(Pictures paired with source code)
====

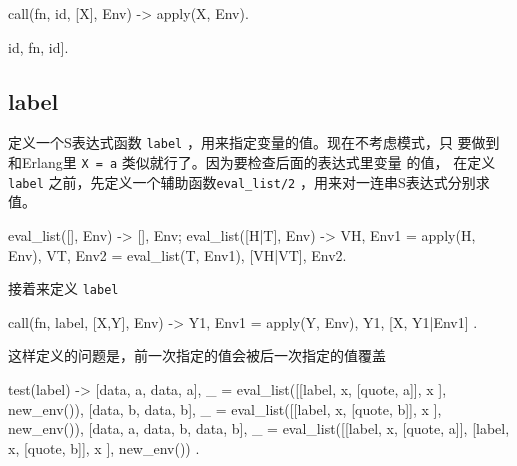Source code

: \documentclass[preview,multi,crop=false,border=1in,class=memoir]{standalone}
\begin{document}
\begin{preview-page}
\begin{Exercise}[title={id},difficulty=1]
\end{Exercise}

\begin{Answer}

\begin{SourceCode}
call({fn, id}, [X], Env) ->
    apply(X, Env).
\end{SourceCode}

\begin{SourceCode}
     {id,    {fn, id}}].
\end{SourceCode}

\end{Answer}


\subsection{label}

定义一个S表达式函数 \verb|label| ，用来指定变量的值。现在不考虑模式，只
要做到和Erlang里 \verb|X = a| 类似就行了。因为要检查后面的表达式里变量
的值， 在定义 \verb|label| 之前，先定义一个辅助函数\verb|eval_list/2|
，用来对一连串S表达式分别求值。


\begin{SourceCode}
eval_list([], Env) ->
    {[], Env};
eval_list([H|T], Env) ->
    {VH, Env1} = apply(H, Env),
    {VT, Env2} = eval_list(T, Env1),
    {[VH|VT], Env2}.
\end{SourceCode}

接着来定义 \verb|label|

\begin{SourceCode}
call({fn, label}, [X,Y], Env) ->
    {Y1, Env1} = apply(Y, Env),
    {Y1, [{X, Y1}|Env1]}
.
\end{SourceCode}

这样定义的问题是，前一次指定的值会被后一次指定的值覆盖

\begin{SourceCode}
test(label) ->
    {[{data, a}, {data, a}], _} =
        eval_list([[label, x, [quote, a]],
                   x
                  ], new_env()),
    {[{data, b}, {data, b}], _} =
        eval_list([[label, x, [quote, b]],
                   x
                  ], new_env()),
    {[{data, a}, {data, b}, {data, b}], _} =
        eval_list([[label, x, [quote, a]],
                   [label, x, [quote, b]],
                   x
                  ], new_env())
.
\end{SourceCode}


\end{preview-page}
\end{document}
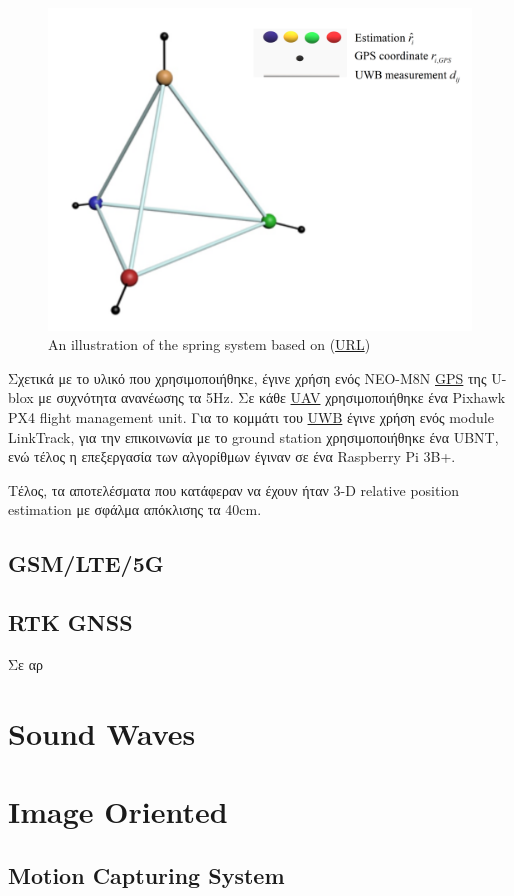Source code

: \begin{figure} [H]
	\centering
	\includegraphics[width=0.5\linewidth]{Images/Related-Work/paper-spring.png}
	\decoRule
	\caption[An illustration of the spring system]{An illustration of the spring system based on \cite{uwb-imu-gps1} (\href{https://www.researchgate.net/publication/345459052_Cooperative_3-D_relative_localization_for_UAV_swarm_by_fusing_UWB_with_IMU_and_GPS}{URL})}
	\label{fig:spring-system}
\end{figure}

Σχετικά με το υλικό που χρησιμοποιήθηκε, έγινε χρήση ενός NEO-M8N \hyperref[abbr:GPS]{GPS} της U-blox με συχνότητα ανανέωσης τα 5Hz.  
Σε κάθε \hyperref[abbr:UAV]{UAV} χρησιμοποιήθηκε ένα Pixhawk PX4 flight management unit. Για το κομμάτι του \hyperref[abbr:UWB]{UWB} έγινε χρήση
ενός module LinkTrack, για την επικοινωνία με το ground station χρησιμοποιήθηκε ένα UBNT, ενώ τέλος η επεξεργασία των αλγορίθμων έγιναν 
σε ένα Raspberry Pi 3B+. 

Τέλος, τα αποτελέσματα που κατάφεραν να έχουν ήταν 3-D relative position estimation με σφάλμα απόκλισης τα 40cm. 

\subsection{GSM/LTE/5G}



\subsection{RTK GNSS}
Σε αρ

\section{Sound Waves}

\cite{sound-waves-for-drone-localization}

\section{Image Oriented}

\subsection{Motion Capturing System}




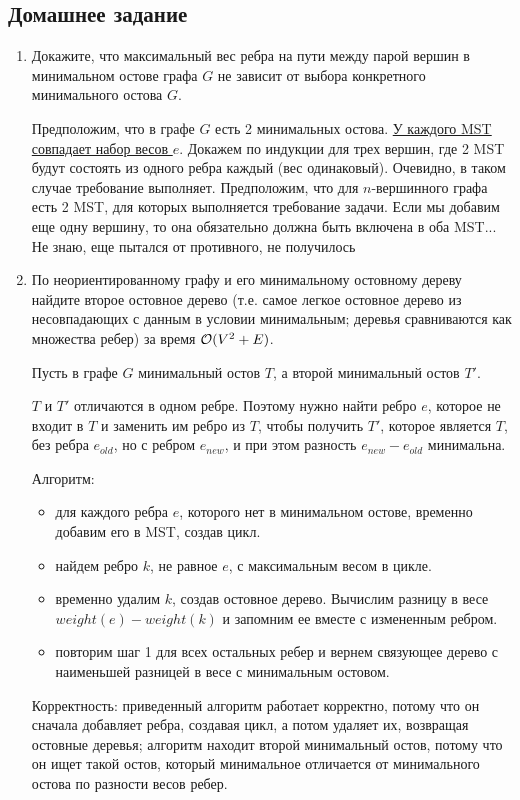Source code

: \subsection{Домашнее задание}
\begin{enumerate}
  \item
    Докажите, что максимальный вес ребра на пути между парой вершин в минимальном остове графа $G$
    не зависит от выбора конкретного минимального остова $G$.
    \begin{solution}
      Предположим, что в графе $G$ есть 2 минимальных остова. \href{https://stackoverflow.com/questions/23251206/can-two-minimum-spanning-trees-for-the-same-graph-have-different-edge-weights}{У каждого MST совпадает набор весов $e$}. Докажем по индукции для трех вершин, где 2 MST будут состоять из одного ребра каждый (вес одинаковый). Очевидно, в таком случае требование выполняет. Предположим, что для $n$-вершинного графа есть 2 MST, для которых выполняется требование задачи. Если мы добавим еще одну вершину, то она обязательно должна быть включена в оба MST... Не знаю, еще пытался от противного, не получилось
    \end{solution}
    
  \item 
    По неориентированному графу и его минимальному остовному дереву найдите второе остовное
    дерево (т.е. самое легкое остовное дерево из несовпадающих с данным в условии минимальным;
    деревья сравниваются как множества ребер) за время $\mathcal{O}(V^2 + E)$.

    \begin{solution}
      Пусть в графе $G$ минимальный остов $T$, а второй минимальный остов $T'$.
      
      $T$ и $T'$ отличаются в одном ребре. Поэтому нужно найти ребро $e$, которое не входит в $T$ и заменить им ребро из $T$, чтобы получить $T'$, которое является $T$, без ребра $e_{old}$, но с ребром $e_{new}$, и при этом разность $e_{new}-e_{old}$ минимальна.
      
      Алгоритм:
      \begin{itemize}
        \item для каждого ребра $e$, которого нет в минимальном остове, временно добавим его в MST, создав цикл.
        \item найдем ребро $k$, не равное $e$, с максимальным весом в цикле.
        \item временно удалим $k$, создав остовное дерево. Вычислим разницу в весе $weight(e)-weight(k)$ и запомним ее вместе с измененным ребром.
        \item повторим шаг 1 для всех остальных ребер и вернем связующее дерево с наименьшей разницей в весе с минимальным остовом.
      \end{itemize}
      Корректность:
      приведенный алгоритм работает корректно, потому что он сначала добавляет ребра, создавая цикл, а потом удаляет их, возвращая остовные деревья; алгоритм находит второй минимальный остов, потому что он ищет такой остов, который минимальное отличается от минимального остова по разности весов ребер.


\end{solution}
\end{enumerate}
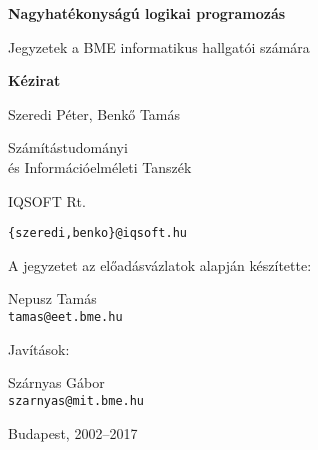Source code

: \vspace*{3cm}
\thispagestyle{empty}

\centerline{\Huge\bf Nagyhatékonyságú logikai programozás}

\vspace{0.5cm}

\centerline{\Large  Jegyzetek a BME informatikus hallgatói számára}
\vspace{1cm}

\centerline{\large\bf Kézirat}
\vfill


\begin{center}
{\Large Szeredi Péter, Benk{\H o} Tamás
	\vspace{0.3cm}
	
	Számítástudományi\\
	és Információelméleti Tanszék
	\vspace{0.3cm}
	
	IQSOFT Rt.}
\vspace{0.3cm}

{\large\tt \{szeredi,benko\}@iqsoft.hu}

\vspace{2cm}

{\large A jegyzetet az előadásvázlatok alapján készítette:\\
	
	\vspace{0.3cm}
	
	\Large Nepusz Tamás \\
	\vspace{0.3cm}
	{\large\tt tamas@eet.bme.hu}
}

\vspace{1cm}

{\large Javítások:\\

	\vspace{0.3cm}

	\Large Szárnyas Gábor \\
	\vspace{0.3cm}
	{\large\tt szarnyas@mit.bme.hu}
}
	
\end{center}

\vspace{3cm}

\centerline{\large Budapest, 2002--2017}

\clearpage
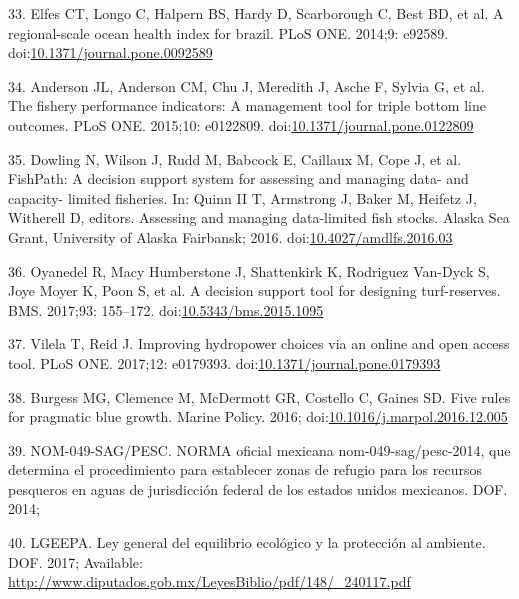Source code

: \documentclass[12pt,]{article}
\begin{document}
\hypertarget{ref-elfes_2014-RC}{}
33. Elfes CT, Longo C, Halpern BS, Hardy D, Scarborough C, Best BD, et
al. A regional-scale ocean health index for brazil. PLoS ONE. 2014;9:
e92589.
doi:\href{https://doi.org/10.1371/journal.pone.0092589}{10.1371/journal.pone.0092589}

\hypertarget{ref-anderson_2015-ND}{}
34. Anderson JL, Anderson CM, Chu J, Meredith J, Asche F, Sylvia G, et
al. The fishery performance indicators: A management tool for triple
bottom line outcomes. PLoS ONE. 2015;10: e0122809.
doi:\href{https://doi.org/10.1371/journal.pone.0122809}{10.1371/journal.pone.0122809}

\hypertarget{ref-dowling_2016-pO}{}
35. Dowling N, Wilson J, Rudd M, Babcock E, Caillaux M, Cope J, et al.
FishPath: A decision support system for assessing and managing data- and
capacity- limited fisheries. In: Quinn II T, Armstrong J, Baker M,
Heifetz J, Witherell D, editors. Assessing and managing data-limited
fish stocks. Alaska Sea Grant, University of Alaska Fairbansk; 2016.
doi:\href{https://doi.org/10.4027/amdlfs.2016.03}{10.4027/amdlfs.2016.03}

\hypertarget{ref-oyanedel_2017-TO}{}
36. Oyanedel R, Macy Humberstone J, Shattenkirk K, Rodriguez Van-Dyck S,
Joye Moyer K, Poon S, et al. A decision support tool for designing
turf-reserves. BMS. 2017;93: 155--172.
doi:\href{https://doi.org/10.5343/bms.2015.1095}{10.5343/bms.2015.1095}

\hypertarget{ref-vilela_2017-Zo}{}
37. Vilela T, Reid J. Improving hydropower choices via an online and
open access tool. PLoS ONE. 2017;12: e0179393.
doi:\href{https://doi.org/10.1371/journal.pone.0179393}{10.1371/journal.pone.0179393}

\hypertarget{ref-burgess_2016-HN}{}
38. Burgess MG, Clemence M, McDermott GR, Costello C, Gaines SD. Five
rules for pragmatic blue growth. Marine Policy. 2016;
doi:\href{https://doi.org/10.1016/j.marpol.2016.12.005}{10.1016/j.marpol.2016.12.005}

\hypertarget{ref-nom049sagpesc_2014-V6}{}
39. NOM-049-SAG/PESC. NORMA oficial mexicana nom-049-sag/pesc-2014, que
determina el procedimiento para establecer zonas de refugio para los
recursos pesqueros en aguas de jurisdicción federal de los estados
unidos mexicanos. DOF. 2014;

\hypertarget{ref-lgeepa_2017-jL}{}
40. LGEEPA. Ley general del equilibrio ecológico y la protección al
ambiente. DOF. 2017; Available:
\url{http://www.diputados.gob.mx/LeyesBiblio/pdf/148/_240117.pdf}
\end{document}
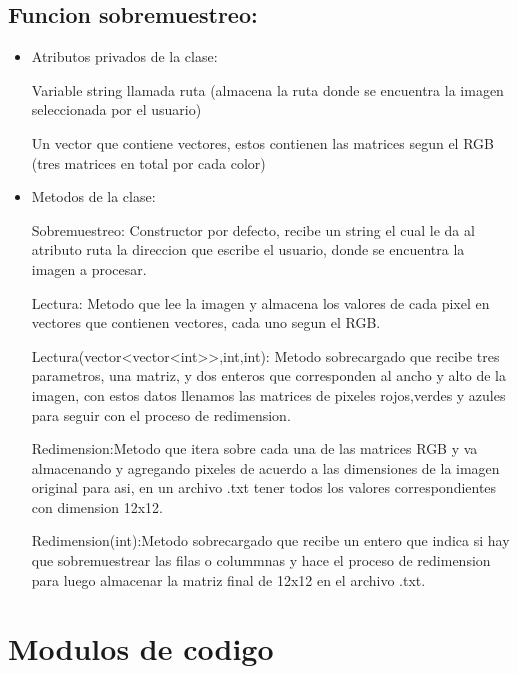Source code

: \documentclass{article}
\begin{document}
\subsection{Funcion sobremuestreo:}
\begin{itemize}
\item Atributos privados de la clase:

\hspace{0.5cm}Variable string llamada ruta (almacena la ruta donde se encuentra la imagen seleccionada por el usuario)

\hspace{0.5cm}Un vector que contiene vectores, estos contienen las matrices segun el RGB (tres matrices en total por cada color)

\item Metodos de la clase:

\hspace{0.5cm}Sobremuestreo: Constructor por defecto, recibe un string el cual le da al atributo ruta la direccion que escribe el usuario, donde se encuentra la imagen a procesar.

\hspace{0.5cm}Lectura: Metodo que lee la imagen y almacena los valores de cada pixel en vectores que contienen vectores, cada uno segun el RGB.

\hspace{1cm}Lectura(vector<vector<int>>,int,int): Metodo sobrecargado que recibe tres parametros, una matriz, y dos enteros que corresponden al ancho y alto de la imagen, con estos datos llenamos las matrices de pixeles rojos,verdes y azules para seguir con el proceso de redimension.

\hspace{0.5cm}Redimension:Metodo que itera sobre cada una de las matrices RGB y va almacenando y agregando pixeles de acuerdo a las dimensiones de la imagen original para asi, en un archivo .txt tener todos los valores correspondientes con dimension 12x12.

\hspace{0.5cm}Redimension(int):Metodo sobrecargado que recibe un entero que indica si hay que sobremuestrear las filas o colummnas y hace el proceso de redimension para luego almacenar la matriz final de 12x12 en el archivo .txt.


\end{itemize}

\section{Modulos de codigo}
\end{document}
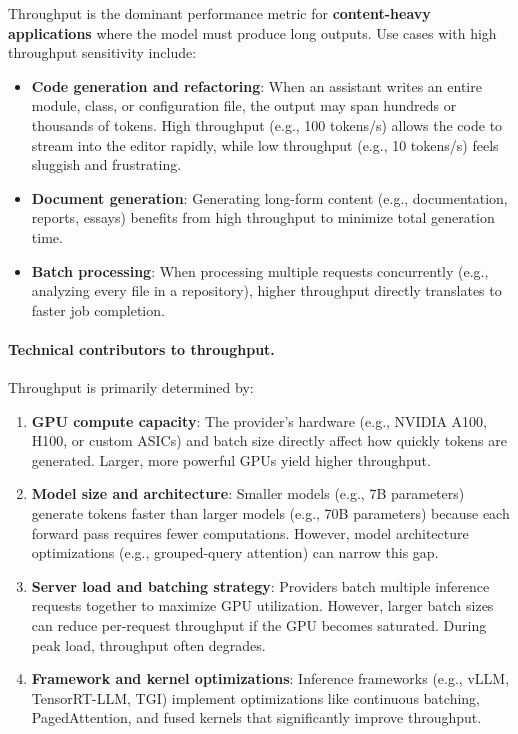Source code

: \documentclass[english]{article}
\begin{document}
Throughput is the dominant performance metric for \textbf{content-heavy applications} where the model must produce long outputs. Use cases with high throughput sensitivity include:
\begin{itemize}
    \item \textbf{Code generation and refactoring}: When an assistant writes an entire module, class, or configuration file, the output may span hundreds or thousands of tokens. High throughput (e.g., 100 tokens/s) allows the code to stream into the editor rapidly, while low throughput (e.g., 10 tokens/s) feels sluggish and frustrating.
    \item \textbf{Document generation}: Generating long-form content (e.g., documentation, reports, essays) benefits from high throughput to minimize total generation time.
    \item \textbf{Batch processing}: When processing multiple requests concurrently (e.g., analyzing every file in a repository), higher throughput directly translates to faster job completion.
\end{itemize}

\paragraph{Technical contributors to throughput.}

Throughput is primarily determined by:
\begin{enumerate}
    \item \textbf{GPU compute capacity}: The provider's hardware (e.g., NVIDIA A100, H100, or custom ASICs) and batch size directly affect how quickly tokens are generated. Larger, more powerful GPUs yield higher throughput.
    \item \textbf{Model size and architecture}: Smaller models (e.g., 7B parameters) generate tokens faster than larger models (e.g., 70B parameters) because each forward pass requires fewer computations. However, model architecture optimizations (e.g., grouped-query attention) can narrow this gap.
    \item \textbf{Server load and batching strategy}: Providers batch multiple inference requests together to maximize GPU utilization. However, larger batch sizes can reduce per-request throughput if the GPU becomes saturated. During peak load, throughput often degrades.
    \item \textbf{Framework and kernel optimizations}: Inference frameworks (e.g., vLLM, TensorRT-LLM, TGI) implement optimizations like continuous batching, PagedAttention, and fused kernels that significantly improve throughput.
\end{enumerate}
\end{document}
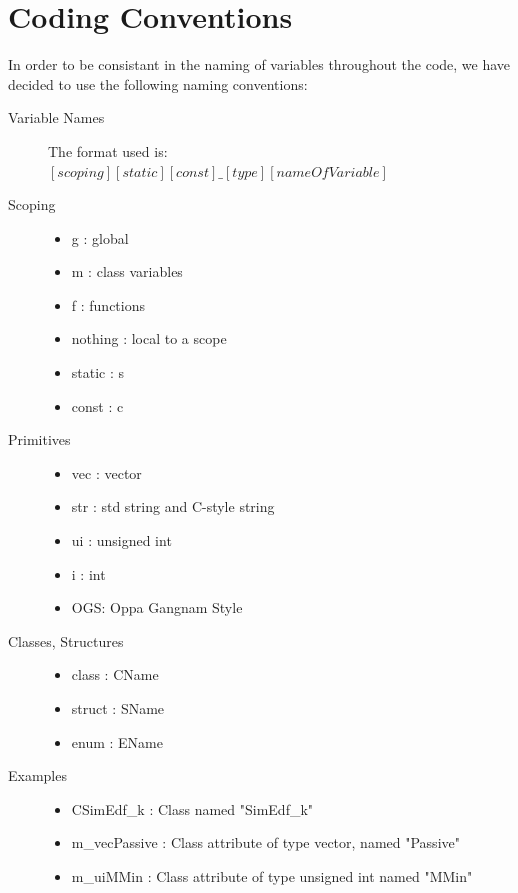 \documentclass[11pt, a4paper,titlepage]{article}
\begin{document}
\pagebreak 
\appendix
\section{Coding Conventions}

In order to be consistant in the naming of variables throughout the code, we have decided to use the following naming conventions:

\begin{description}

\item [Variable Names] \hfill

The format used is: $ [scoping][static][const]\_[type][nameOfVariable] $

\item [Scoping] \hfill

\begin{itemize}
\item g : global 
\item m : class variables
\item f : functions
\item nothing : local to a scope
\item static : s
\item const : c
\end{itemize} 

\item [Primitives] \hfill

\begin{itemize}
\item vec : vector
\item str : std string and C-style string
\item ui : unsigned int
\item i : int
\item OGS: Oppa Gangnam Style
\end{itemize}

\item [Classes, Structures] \hfill

\begin{itemize}
\item class : CName
\item struct : SName
\item enum : EName 
\end{itemize}

\item [Examples] \hfill

\begin{itemize}

\item CSimEdf\_k : Class named "SimEdf\_k"
\item m\_vecPassive : Class attribute of type vector, named "Passive" 
\item m\_uiMMin : Class attribute of type unsigned int named "MMin"
\end{itemize}

\end{description}
\end{document}
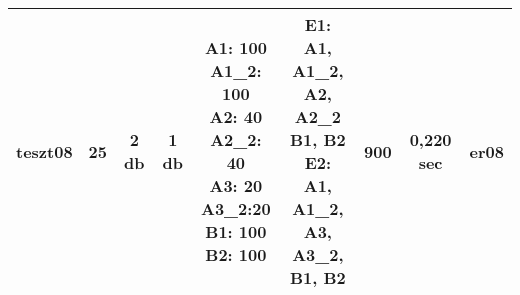 \begin{table}
\begin{center}
\begin{sideways}
\begin{tabular}{|c|c|c|c|c|c|c|c|c|}
		\hline	
		teszt08 & 25 & 2 db & 1 db & \makecell{A1: 100 \\ A1\_2: 100\\A2: 40\\A2\_2: 40\\A3: 20\\A3\_2:20\\B1: 100\\B2: 100} & \makecell{E1: A1, A1\_2,\\A2, A2\_2 \\B1, B2 \\E2: A1, A1\_2,\\ A3, A3\_2, \\ B1, B2} & 900 & 0,220 sec & er08 \\
		\hline	
		\end{tabular}
	\end{sideways}
	\end{center}
\end{table}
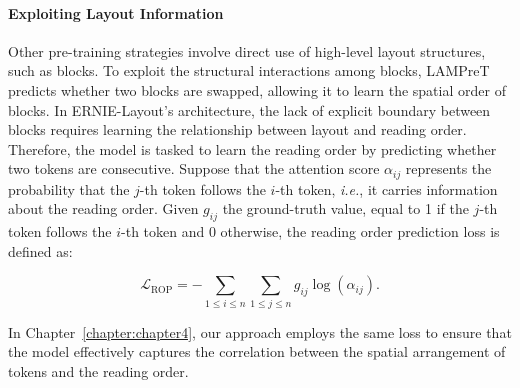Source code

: \paragraph{Exploiting Layout Information}

Other pre-training strategies involve direct use of high-level layout structures, such as blocks. 
To exploit the structural interactions among blocks, \ac{LAMPreT} predicts whether two blocks are swapped, allowing it to learn the spatial order of blocks.
In ERNIE-Layout's architecture, the lack of explicit boundary between blocks requires learning the relationship between layout and reading order. Therefore, the model is tasked to learn the reading order by predicting whether two tokens are consecutive. Suppose that the attention score $\alpha_{ij}$ represents the probability that the $j$-th token follows the $i$-th token, \textit{i.e.}, it carries information about the reading order. Given $g_{ij}$ the ground-truth value, equal to 1 if the $j$-th token follows the $i$-th token and $0$ otherwise, the reading order prediction loss is defined as:

\begin{equation}
    \mathcal{L}_{\text{ROP}} = - \sum_{1 \leq i \leq n}\sum_{1 \leq j \leq n} g_{ij} \log(\alpha_{ij}).
\end{equation}

\noindent In Chapter~\ref{chapter:chapter4}, our approach employs the same loss to ensure that the model effectively captures the correlation between the spatial arrangement of tokens and the reading order.


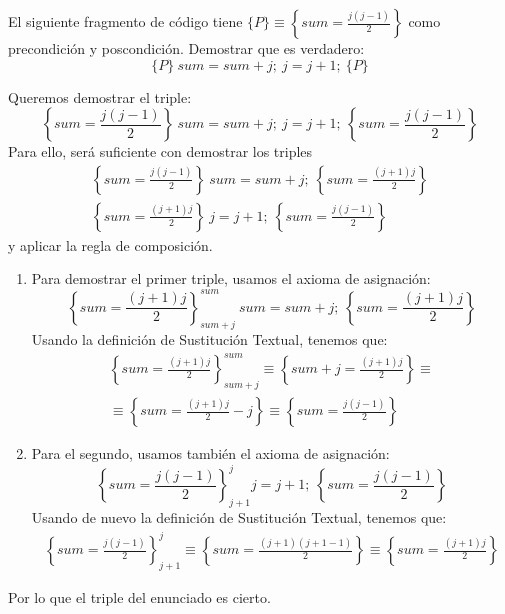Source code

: \begin{ejercicio}
    El siguiente fragmento de código tiene $\{P\}\equiv \left\{sum = \frac{j(j-1)}{2}\right\}$ como precondición y poscondición. Demostrar que es verdadero:
    \begin{equation*}
        \{P\}\ sum=sum+j;\ j=j+1;\ \{P\}
    \end{equation*}

    Queremos demostrar el triple:
    \begin{equation*}
        \left\{sum=\frac{j(j-1)}{2} \right\}\ sum=sum+j;\ j=j+1;\ \left\{sum=\frac{j(j-1)}{2}\right\}
    \end{equation*}
    Para ello, será suficiente con demostrar los triples
    \begin{gather*}
        \left\{sum = \frac{j(j-1)}{2} \right\}\ sum = sum + j;\ \left\{sum = \frac{(j+1)j}{2} \right\} \\
        \left\{sum = \frac{(j+1)j}{2} \right\}\ j=j+1;\ \left\{sum = \frac{j(j-1)}{2}\right\}
    \end{gather*}
    y aplicar la regla de composición.

    \begin{enumerate}
        \item Para demostrar el primer triple, usamos el axioma de asignación:
            \begin{equation*}
                \left\{sum = \frac{(j+1)j}{2} \right\}^{sum}_{sum+j}\ sum = sum + j;\ \left\{sum = \frac{(j+1)j}{2} \right\} 
            \end{equation*}
            Usando la definición de Sustitución Textual, tenemos que:
            \begin{gather*}
                \left\{sum = \frac{(j+1)j}{2} \right\}^{sum}_{sum+j} \equiv \left\{sum+j = \frac{(j+1)j}{2} \right\} \equiv \\ 
                \equiv \left\{sum = \frac{(j+1)j}{2}-j \right\} \equiv \left\{sum = \frac{j(j-1)}{2} \right\}
            \end{gather*}
        \item Para el segundo, usamos también el axioma de asignación:
            \begin{equation*}
                \left\{sum = \frac{j(j-1)}{2}\right\}^j_{j+1} j=j+1;\ \left\{sum = \frac{j(j-1)}{2}\right\}
            \end{equation*}
            Usando de nuevo la definición de Sustitución Textual, tenemos que:
            \begin{gather*}
                \left\{sum = \frac{j(j-1)}{2}\right\}^j_{j+1} \equiv \left\{sum = \frac{(j+1)(j+1-1)}{2}\right\} \equiv \left\{sum = \frac{(j+1)j}{2}\right\}
            \end{gather*}
    \end{enumerate}
    Por lo que el triple del enunciado es cierto.

\end{ejercicio}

====

■ **Aim of the exercise**: Pull out every line of the entries that includes the word "ребром".

■ **Response to this exercise**:
      $T$ и $T'$ отличаются в одном ребре. Поэтому нужно найти ребро $e$, которое не входит в $T$ и заменить им ребро из $T$, чтобы получить $T'$, которое является $T$, без ребра $e_{old}$, но с ребром $e_{new}$, и при этом разность $e_{new}-e_{old}$ минимальна.
        \item временно удалим $k$, создав остовное дерево. Вычислим разницу в весе $weight(e)-weight(k)$ и запомним ее вместе с измененным ребром.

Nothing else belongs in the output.